Criticism that the turf flat season in Great Britain tends to end with a whimper rather than a bang looked somewhat misplaced at Doncaster Nov. 9 when the race for champion jockey ended in a tie for the first time in 84 years.
Jamie Spencer, 27, and Seb Sanders, 36, each finished the season with 190 winners. The number of wins determines Britain’s champion jockeys despite calls for it to be settled on prize money earned. It was only the third time in history the riders’ title has been shared.
Thrillingly, Spencer matched Sanders’ total in the very last race of the season. The scream he let out after partnering Inchadamph to that title-equalling success was a measure of not just his joy in matching Sanders’ total, but relief that an exhausting battle, which saw both men cover nearly 2,000 miles in the final 48 hours of the title race, was over.
“I am choked--it has been so mentally draining over the last month,” Spencer said. “But this is the best possible result for racing; there could be no other. It was a straight draw, we didn’t give up four or five days ago when we were level, we went right to the end.
“I admire Seb Sanders so much. He is as tough a rival as you could ever have.”
Sanders had to sit out the final race after his mount was withdrawn, knowing Spencer could only match his tally, not beat it.
“This is the Holy Grail for me,” Sanders said before that race. “But I’m trying to be as calm as I can. It would not be fair on Jamie if I started celebrating when he has one ride to come. Good luck to him, I hope he goes out and wins it.”

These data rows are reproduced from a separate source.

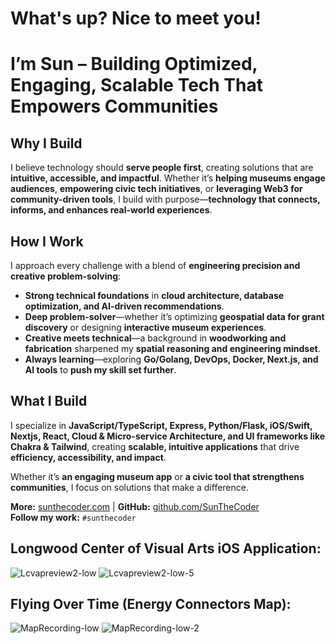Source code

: # What's up? Nice to meet you!

# I’m Sun – Building Optimized, Engaging, Scalable Tech That Empowers Communities  

## **Why I Build**  
I believe technology should **serve people first**, creating solutions that are **intuitive, accessible, and impactful**. Whether it’s **helping museums engage audiences**, **empowering civic tech initiatives**, or **leveraging Web3 for community-driven tools**, I build with purpose—**technology that connects, informs, and enhances real-world experiences**.  

## **How I Work**  
I approach every challenge with a blend of **engineering precision and creative problem-solving**:  
- **Strong technical foundations** in **cloud architecture, database optimization, and AI-driven recommendations**.  
- **Deep problem-solver**—whether it’s optimizing **geospatial data for grant discovery** or designing **interactive museum experiences**.  
- **Creative meets technical**—a background in **woodworking and fabrication** sharpened my **spatial reasoning and engineering mindset**.  
- **Always learning**—exploring **Go/Golang, DevOps, Docker, Next.js, and AI tools** to **push my skill set further**.  

## **What I Build**  
I specialize in **JavaScript/TypeScript, Express, Python/Flask, iOS/Swift, Nextjs, React, Cloud & Micro-service Architecture, and UI frameworks like Chakra & Tailwind**, creating **scalable, intuitive applications** that drive **efficiency, accessibility, and impact**.  

Whether it’s **an engaging museum app** or **a civic tool that strengthens communities**, I focus on solutions that make a difference.  

**More:** [sunthecoder.com](https://sunthecoder.com) | **GitHub:** [github.com/SunTheCoder](https://github.com/SunTheCoder)  
**Follow my work:** `#sunthecoder`  


## Longwood Center of Visual Arts iOS Application:

![Lcvapreview2-low](https://github.com/user-attachments/assets/96861c07-ed46-4997-bc77-fe995b0b1707) ![Lcvapreview2-low-5](https://github.com/user-attachments/assets/b2d045b0-e3ca-41b1-a662-7c0cff78331c) 

## Flying Over Time (Energy Connectors Map):

![MapRecording-low](https://github.com/user-attachments/assets/6fbeaa82-042d-48e3-9a87-44306dd2e8b4) ![MapRecording-low-2](https://github.com/user-attachments/assets/746bdd45-8841-4c2b-998c-7d6f8e1cfe8d)









<!--
**SunTheCoder/SunTheCoder** is a ✨ _special_ ✨ repository because its `README.md` (this file) appears on your GitHub profile.

Here are some ideas to get you started:

- 🔭 I’m currently working on ...
- 🌱 I’m currently learning ...
- 👯 I’m looking to collaborate on ...
- 🤔 I’m looking for help with ...
- 💬 Ask me about ...
- 📫 How to reach me: ...
- 😄 Pronouns: ...
- ⚡ Fun fact: ...
-->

Described by Spencer as “like a candle you blow out that keeps relighting,” Sanders had actually been eight winners down 16 days before the season ended but fought back with typical determination.
The final day also saw the retirement of Kevin Darley, himself champion jockey in 2,000, albeit the year when Kieren Fallon suffered a serious injury. Darley’s career picked up in his late 30s and early 40s when he partnered such talented horses as Attraction and Celtic Swing.